You are viewing a plain text version of this content. The canonical link for it is here.
Posted to dev@sling.apache.org by "Robert Munteanu (JIRA)" <ji...@apache.org> on 2014/10/15 17:23:33 UTC

[jira] [Commented] (SLING-4061) Deadlock involving discovery services at startup with Oak

    [ https://issues.apache.org/jira/browse/SLING-4061?page=com.atlassian.jira.plugin.system.issuetabpanels:comment-tabpanel&focusedCommentId=14172469#comment-14172469 ] 

Robert Munteanu commented on SLING-4061:
----------------------------------------

There is an issue is in the {{DiscoveryServiceImpl}} activate method, but I'm not sure it's the root cause.
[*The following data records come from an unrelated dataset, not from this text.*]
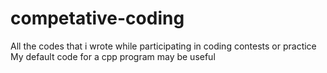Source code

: # competative-coding
All the codes that i wrote while participating in coding contests or practice
My default code for a cpp program may be useful
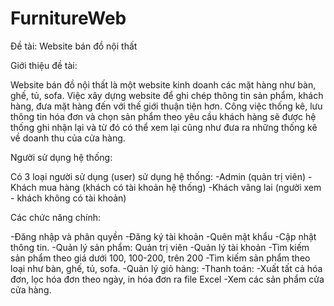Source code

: # FurnitureWeb

Đề tài: Website bán đồ nội thất

Giới thiệu đề tài:

Website bán đồ nội thất là một website kinh doanh các mặt hàng như bàn, ghế, tủ, sofa. Việc xây dựng website để ghi chép thông tin sản phẩm, khách hàng, đưa mặt hàng đến với thế giới thuận tiện hơn. Công việc thống kê, lưu thông tin hóa đơn và chọn sản phẩm theo yêu cầu khách hàng sẽ được hệ thống ghi nhận lại và từ đó có thể xem lại cũng như đưa ra những thống kê về doanh thu của cửa hàng.

Người sử dụng hệ thống:

Có 3 loại người sử dụng (user) sử dụng hệ thống:
-Admin (quản trị viên)
-Khách mua hàng (khách có tài khoản hệ thống)
-Khách vãng lai (người xem - khách không có tài khoản)

Các chức năng chính:

-Đăng nhập và phân quyền
-Đăng ký tài khoản
-Quên mật khẩu
-Cập nhật thông tin.
-Quản lý sản phẩm: Quản trị viên
-Quản lý tài khoản
-Tìm kiếm sản phẩm theo giá dưới 100, 100-200, trên 200
-Tìm kiếm sản phẩm theo loại như bàn, ghế, tủ, sofa.
-Quản lý giỏ hàng: 
-Thanh toán:
-Xuất tất cả hóa đơn, lọc hóa đơn theo ngày, in hóa đơn ra file Excel
-Xem các sản phẩm cửa cửa hàng.
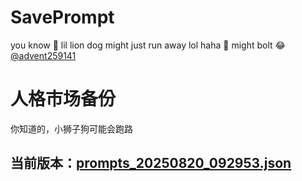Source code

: # SavePrompt
you know 🫠 lil lion dog might just run away lol
haha 🐶 might bolt 😂 [@advent259141](https://github.com/advent259141)

# 人格市场备份
你知道的，小狮子狗可能会跑路

## 当前版本：[prompts_20250820_092953.json](https://github.com/Larch-C/SavePrompt/blob/main/prompts_20250820_092953.json)
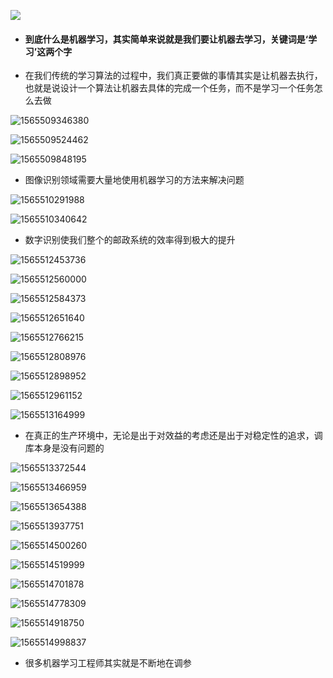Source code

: ![](assets/1565508980691.png)

- #### 到底什么是机器学习，其实简单来说就是我们要让机器去学习，关键词是‘学习’这两个字

- 在我们传统的学习算法的过程中，我们真正要做的事情其实是让机器去执行，也就是说设计一个算法让机器去具体的完成一个任务，而不是学习一个任务怎么去做

![1565509346380](assets/1565509346380.png)

![1565509524462](assets/1565509524462.png)

![1565509848195](assets/1565509848195.png)

- 图像识别领域需要大量地使用机器学习的方法来解决问题

![1565510291988](assets/1565510291988.png)

![1565510340642](assets/1565510340642.png)

- 数字识别使我们整个的邮政系统的效率得到极大的提升

![1565512453736](assets/1565512453736.png)

![1565512560000](assets/1565512560000.png)

![1565512584373](assets/1565512584373.png)

![1565512651640](assets/1565512651640.png)

![1565512766215](assets/1565512766215.png)

![1565512808976](assets/1565512808976.png)

![1565512898952](assets/1565512898952.png)

![1565512961152](assets/1565512961152.png)

![1565513164999](assets/1565513164999.png)

- 在真正的生产环境中，无论是出于对效益的考虑还是出于对稳定性的追求，调库本身是没有问题的

![1565513372544](assets/1565513372544.png)

![1565513466959](assets/1565513466959.png)

![1565513654388](assets/1565513654388.png)

![1565513937751](assets/1565513937751.png)

![1565514500260](assets/1565514500260.png)

![1565514519999](assets/1565514519999.png)

![1565514701878](assets/1565514701878.png)

![1565514778309](assets/1565514778309.png)

![1565514918750](assets/1565514918750.png)

![1565514998837](assets/1565514998837.png)

- 很多机器学习工程师其实就是不断地在调参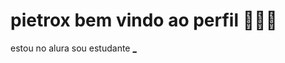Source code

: # pietrox bem vindo ao perfil 🥇🇧🇷

estou no alura 
sou estudante
[_](https://media1.tenor.com/m/NNvEXL-r8OgAAAAd/thomas-shelby.gif)

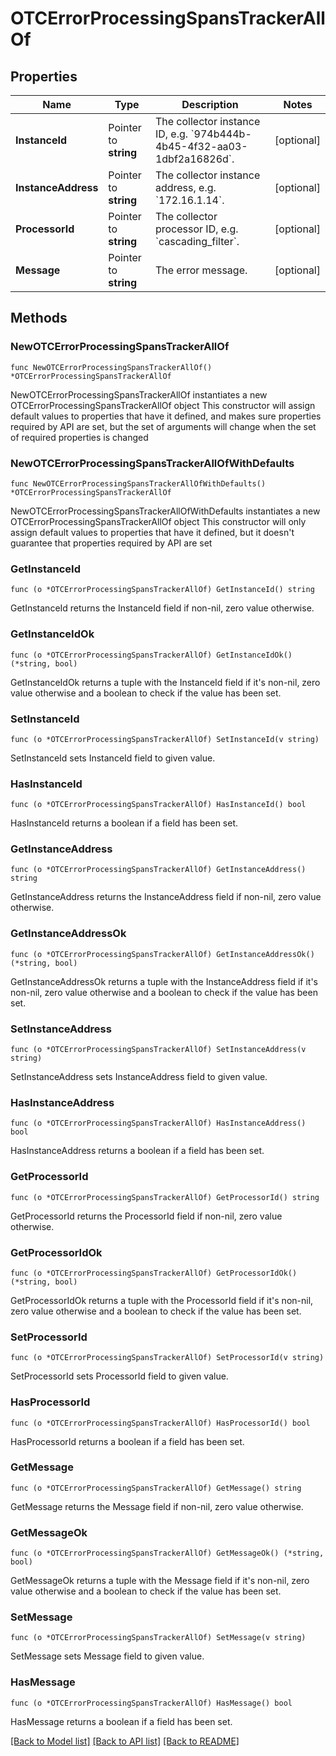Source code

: # OTCErrorProcessingSpansTrackerAllOf

## Properties

Name | Type | Description | Notes
------------ | ------------- | ------------- | -------------
**InstanceId** | Pointer to **string** | The collector instance ID, e.g. &#x60;974b444b-4b45-4f32-aa03-1dbf2a16826d&#x60;. | [optional] 
**InstanceAddress** | Pointer to **string** | The collector instance address, e.g. &#x60;172.16.1.14&#x60;. | [optional] 
**ProcessorId** | Pointer to **string** | The collector processor ID, e.g. &#x60;cascading_filter&#x60;. | [optional] 
**Message** | Pointer to **string** | The error message. | [optional] 

## Methods

### NewOTCErrorProcessingSpansTrackerAllOf

`func NewOTCErrorProcessingSpansTrackerAllOf() *OTCErrorProcessingSpansTrackerAllOf`

NewOTCErrorProcessingSpansTrackerAllOf instantiates a new OTCErrorProcessingSpansTrackerAllOf object
This constructor will assign default values to properties that have it defined,
and makes sure properties required by API are set, but the set of arguments
will change when the set of required properties is changed

### NewOTCErrorProcessingSpansTrackerAllOfWithDefaults

`func NewOTCErrorProcessingSpansTrackerAllOfWithDefaults() *OTCErrorProcessingSpansTrackerAllOf`

NewOTCErrorProcessingSpansTrackerAllOfWithDefaults instantiates a new OTCErrorProcessingSpansTrackerAllOf object
This constructor will only assign default values to properties that have it defined,
but it doesn't guarantee that properties required by API are set

### GetInstanceId

`func (o *OTCErrorProcessingSpansTrackerAllOf) GetInstanceId() string`

GetInstanceId returns the InstanceId field if non-nil, zero value otherwise.

### GetInstanceIdOk

`func (o *OTCErrorProcessingSpansTrackerAllOf) GetInstanceIdOk() (*string, bool)`

GetInstanceIdOk returns a tuple with the InstanceId field if it's non-nil, zero value otherwise
and a boolean to check if the value has been set.

### SetInstanceId

`func (o *OTCErrorProcessingSpansTrackerAllOf) SetInstanceId(v string)`

SetInstanceId sets InstanceId field to given value.

### HasInstanceId

`func (o *OTCErrorProcessingSpansTrackerAllOf) HasInstanceId() bool`

HasInstanceId returns a boolean if a field has been set.

### GetInstanceAddress

`func (o *OTCErrorProcessingSpansTrackerAllOf) GetInstanceAddress() string`

GetInstanceAddress returns the InstanceAddress field if non-nil, zero value otherwise.

### GetInstanceAddressOk

`func (o *OTCErrorProcessingSpansTrackerAllOf) GetInstanceAddressOk() (*string, bool)`

GetInstanceAddressOk returns a tuple with the InstanceAddress field if it's non-nil, zero value otherwise
and a boolean to check if the value has been set.

### SetInstanceAddress

`func (o *OTCErrorProcessingSpansTrackerAllOf) SetInstanceAddress(v string)`

SetInstanceAddress sets InstanceAddress field to given value.

### HasInstanceAddress

`func (o *OTCErrorProcessingSpansTrackerAllOf) HasInstanceAddress() bool`

HasInstanceAddress returns a boolean if a field has been set.

### GetProcessorId

`func (o *OTCErrorProcessingSpansTrackerAllOf) GetProcessorId() string`

GetProcessorId returns the ProcessorId field if non-nil, zero value otherwise.

### GetProcessorIdOk

`func (o *OTCErrorProcessingSpansTrackerAllOf) GetProcessorIdOk() (*string, bool)`

GetProcessorIdOk returns a tuple with the ProcessorId field if it's non-nil, zero value otherwise
and a boolean to check if the value has been set.

### SetProcessorId

`func (o *OTCErrorProcessingSpansTrackerAllOf) SetProcessorId(v string)`

SetProcessorId sets ProcessorId field to given value.

### HasProcessorId

`func (o *OTCErrorProcessingSpansTrackerAllOf) HasProcessorId() bool`

HasProcessorId returns a boolean if a field has been set.

### GetMessage

`func (o *OTCErrorProcessingSpansTrackerAllOf) GetMessage() string`

GetMessage returns the Message field if non-nil, zero value otherwise.

### GetMessageOk

`func (o *OTCErrorProcessingSpansTrackerAllOf) GetMessageOk() (*string, bool)`

GetMessageOk returns a tuple with the Message field if it's non-nil, zero value otherwise
and a boolean to check if the value has been set.

### SetMessage

`func (o *OTCErrorProcessingSpansTrackerAllOf) SetMessage(v string)`

SetMessage sets Message field to given value.

### HasMessage

`func (o *OTCErrorProcessingSpansTrackerAllOf) HasMessage() bool`

HasMessage returns a boolean if a field has been set.


[[Back to Model list]](../README.md#documentation-for-models) [[Back to API list]](../README.md#documentation-for-api-endpoints) [[Back to README]](../README.md)


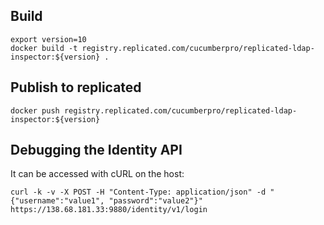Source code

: ## Build

    export version=10
    docker build -t registry.replicated.com/cucumberpro/replicated-ldap-inspector:${version} .

## Publish to replicated

    docker push registry.replicated.com/cucumberpro/replicated-ldap-inspector:${version}

## Debugging the Identity API

It can be accessed with cURL on the host:

    curl -k -v -X POST -H "Content-Type: application/json" -d "{"username":"value1", "password":"value2"}" https://138.68.181.33:9880/identity/v1/login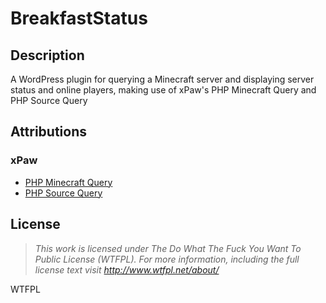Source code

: # BreakfastStatus
## Description
A WordPress plugin for querying a Minecraft server and displaying server status and online players, making use of xPaw's PHP Minecraft Query and PHP Source Query

## Attributions
### xPaw
* <a href="https://github.com/xPaw/PHP-Minecraft-Query" target="_blank">PHP Minecraft Query</a>
* <a href="https://github.com/xPaw/PHP-Source-Query-Class" target="_blank">PHP Source Query</a>

## License
>*This work is licensed under The Do What The Fuck You Want To Public License (WTFPL).
>For more information, including the full license text visit http://www.wtfpl.net/about/*

<a href="http://www.wtfpl.net/"><img
       src="http://www.wtfpl.net/wp-content/uploads/2012/12/wtfpl-badge-4.png"
       width="80" height="15" alt="WTFPL" /></a>
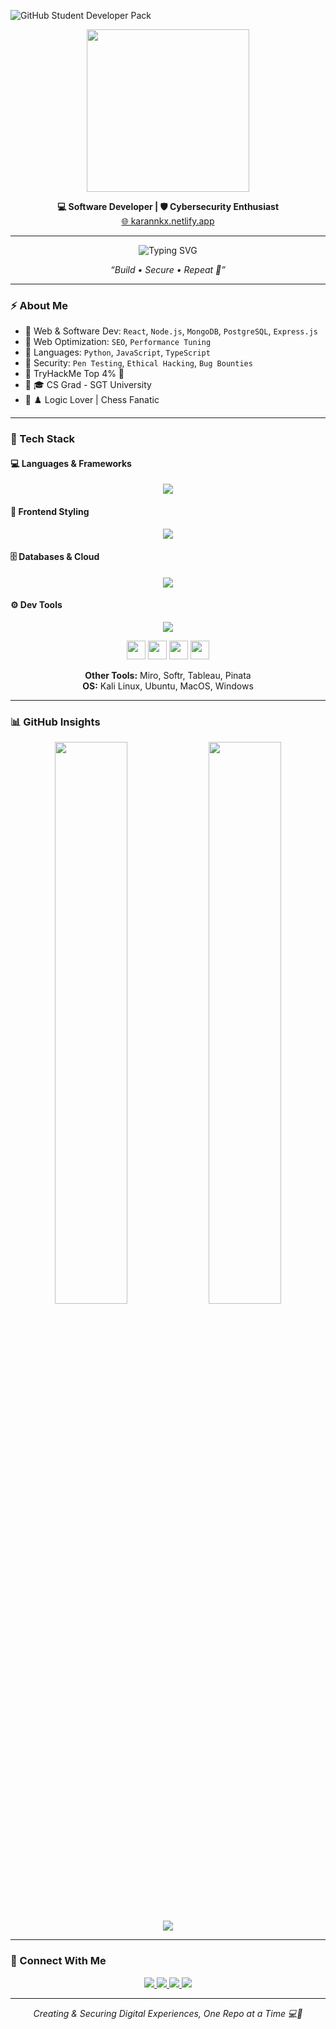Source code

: ![GitHub Student Developer Pack](https://img.shields.io/badge/GitHub%20Student%20Pack-Active-brightgreen?logo=github)



<p align="center">
  <img src="https://res.cloudinary.com/duwg1mctb/image/upload/v1749488207/giphy-ezgif.com-speed_webme5.gif" width="260" />
</p>

<p align="center">
  <b>💻 Software Developer | 🛡️ Cybersecurity Enthusiast</b><br/>
  <a href="https://karannkx.netlify.app" target="_blank">🌐 karannkx.netlify.app</a>
</p>

---

<p align="center">
  <img src="https://readme-typing-svg.demolab.com?font=Fira+Code&pause=1000&color=00BFFF&width=435&lines=%F0%9F%A7%91%E2%80%8D%F0%9F%92%BB+Build+%E2%80%A2+%F0%9F%9B%A1%EF%B8%8F+Secure+%E2%80%A2+%F0%9F%94%81+Repeat" alt="Typing SVG" />
</p>

<p align="center"><i>“Build • Secure • Repeat 🔁”</i></p>

---

### ⚡ About Me

- 🔹 Web & Software Dev: `React`, `Node.js`, `MongoDB`, `PostgreSQL`, `Express.js`
- 🔹 Web Optimization: `SEO`, `Performance Tuning`
- 🔹 Languages: `Python`, `JavaScript`, `TypeScript`
- 🔹 Security: `Pen Testing`, `Ethical Hacking`, `Bug Bounties`
- 🔹 TryHackMe Top 4% 🧠
- 🔹 🎓 CS Grad - SGT University  
- 🔹 ♟️ Logic Lover | Chess Fanatic

---

### 🧠 Tech Stack

#### 💻 Languages & Frameworks
<p align="center">
  <img src="https://skillicons.dev/icons?i=python,js,typescript,react,nodejs,express,flask,wordpress" />
</p>

#### 🎨 Frontend Styling
<p align="center">
  <img src="https://skillicons.dev/icons?i=html,css,tailwind,scss,bootstrap" />
</p>

#### 🗄️ Databases & Cloud
<p align="center">
  <img src="https://skillicons.dev/icons?i=mongodb,postgres,firebase,cloudflare" />
</p>

#### ⚙️ Dev Tools
<p align="center">
  <img src="https://skillicons.dev/icons?i=git,github,jira,vscode" />
</p>

<p align="center">
  <img src="https://img.icons8.com/color/48/000000/metasploit.png" height="30"/>
  <img src="https://img.icons8.com/color/48/000000/sql.png" height="30"/>
  <img src="https://img.icons8.com/color/48/000000/nmap.png" height="30"/>
  <img src="https://cdn.jsdelivr.net/gh/devicons/devicon/icons/linux/linux-original.svg" height="30"/>
</p>

<p align="center">
  <b>Other Tools:</b> Miro, Softr, Tableau, Pinata  
  <br/>
  <b>OS:</b> Kali Linux, Ubuntu, MacOS, Windows
</p>

---

### 📊 GitHub Insights

<p align="center">
  <img src="https://github-readme-stats.vercel.app/api?username=Karannkx&show_icons=true&theme=tokyonight&hide_border=false&count_private=true" width="48%" />
  <img src="https://github-readme-streak-stats.herokuapp.com?user=Karannkx&theme=tokyonight&hide_border=false" width="48%" />
</p>

<p align="center">
  <img src="https://github-readme-stats.vercel.app/api/top-langs/?username=Karannkx&layout=compact&theme=tokyonight&hide_border=false" />
</p>

---

### 🔗 Connect With Me

<p align="center">
  <a href="https://karannkx.netlify.app" target="_blank">
    <img src="https://img.shields.io/badge/Portfolio-00fff7?style=for-the-badge&logo=vercel&logoColor=white"/>
  </a>
  <a href="https://github.com/Karannkx" target="_blank">
    <img src="https://img.shields.io/badge/GitHub-171515?style=for-the-badge&logo=github&logoColor=00fff7"/>
  </a>
  <a href="https://www.linkedin.com/in/karannkx" target="_blank">
    <img src="https://img.shields.io/badge/LinkedIn-0077B5?style=for-the-badge&logo=linkedin&logoColor=white"/>
  </a>
  <a href="https://www.hackerrank.com/Karannkx" target="_blank">
    <img src="https://img.shields.io/badge/HackerRank-2EC866?style=for-the-badge&logo=hackerrank&logoColor=white"/>
  </a>
</p>

---

<p align="center"><i>Creating & Securing Digital Experiences, One Repo at a Time 💻🔐</i></p>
The class leaks a reference to itself before the {{activate()}} method completes:

{code:java}
        // make sure the first heartbeat is issued as soon as possible - which
        // is right after this service starts. since the two (discoveryservice
        // and heartbeatHandler need to know each other, the discoveryservice
        // is passed on to the heartbeatHandler in this initialize call).
        heartbeatHandler.initialize(this,
                clusterViewService.getIsolatedClusterViewId());

        final TopologyEventListener[] registeredServices;
        synchronized (lock) {
            registeredServices = this.eventListeners;
            doUpdateProperties();

            TopologyViewImpl newView = (TopologyViewImpl) getTopology();
            TopologyEvent event = new TopologyEvent(Type.TOPOLOGY_INIT, null,
                    newView);
            for (final TopologyEventListener da : registeredServices) {
                sendTopologyEvent(da, event);
            }
            activated = true;
            oldView = newView;
        }
{code}

The deadlock itself is a lock ordering issue

- in thread "pool-5-thread-1" the HeartbeatHandler wants to issue an update and thread and holds the DiscoveryServiceImpl.lock lock but can't lock the SegmentNodeStoreService lock
- in thread "CM Event Dispatcher..." the SegmentNodeStoreService holds its own lock and the call stack ends up trying to invoke DiscoveryServiceImpl.bindTopologyEventListener, which needs the DiscoveryServiceImpl.lock

I wonder whether we need more fine-grained locking in the DiscoveryServiceImpl - a single lock object seems to coarse-grained, especially since a lot seems to happen during calls like updateProperties(), including invocation of foreign code ( notifying event listeners ) which is a bit worrisome - invoking foreign code with locks held is prone to deadlocks.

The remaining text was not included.